WHAT THE EXERCISE ASKS
The data below should be transcribed in full, with no picture included.

RECORDS SUPPLIED
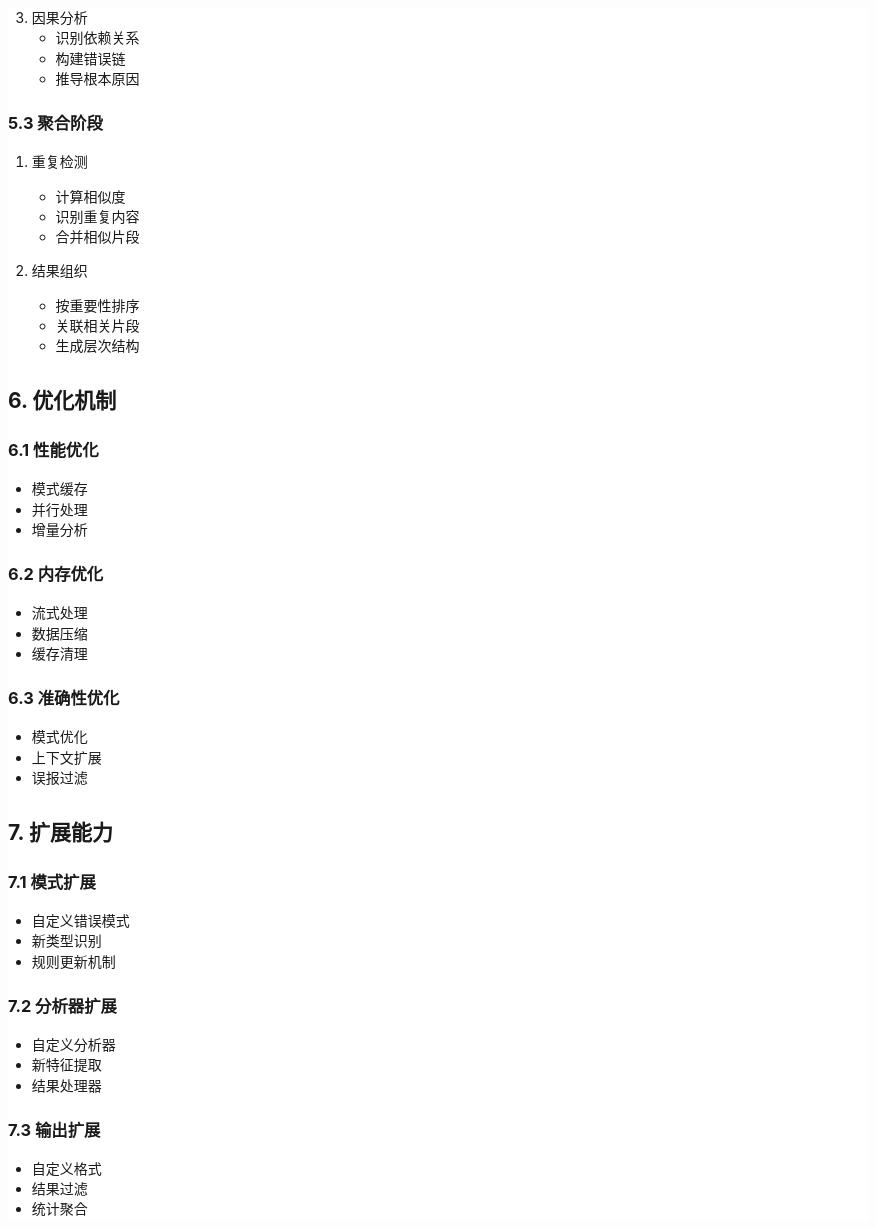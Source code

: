 3. 因果分析
   - 识别依赖关系
   - 构建错误链
   - 推导根本原因

### 5.3 聚合阶段
1. 重复检测
   - 计算相似度
   - 识别重复内容
   - 合并相似片段

2. 结果组织
   - 按重要性排序
   - 关联相关片段
   - 生成层次结构

## 6. 优化机制

### 6.1 性能优化
- 模式缓存
- 并行处理
- 增量分析

### 6.2 内存优化
- 流式处理
- 数据压缩
- 缓存清理

### 6.3 准确性优化
- 模式优化
- 上下文扩展
- 误报过滤

## 7. 扩展能力

### 7.1 模式扩展
- 自定义错误模式
- 新类型识别
- 规则更新机制

### 7.2 分析器扩展
- 自定义分析器
- 新特征提取
- 结果处理器

### 7.3 输出扩展
- 自定义格式
- 结果过滤
- 统计聚合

ANSWER TO THIS PROBLEM
Source code

: 3. 因果分析
   - 识别依赖关系
   - 构建错误链
   - 推导根本原因

### 5.3 聚合阶段
1. 重复检测
   - 计算相似度
   - 识别重复内容
   - 合并相似片段

2. 结果组织
   - 按重要性排序
   - 关联相关片段
   - 生成层次结构

## 6. 优化机制

### 6.1 性能优化
- 模式缓存
- 并行处理
- 增量分析

### 6.2 内存优化
- 流式处理
- 数据压缩
- 缓存清理

### 6.3 准确性优化
- 模式优化
- 上下文扩展
- 误报过滤

## 7. 扩展能力

### 7.1 模式扩展
- 自定义错误模式
- 新类型识别
- 规则更新机制

### 7.2 分析器扩展
- 自定义分析器
- 新特征提取
- 结果处理器

### 7.3 输出扩展
- 自定义格式
- 结果过滤
- 统计聚合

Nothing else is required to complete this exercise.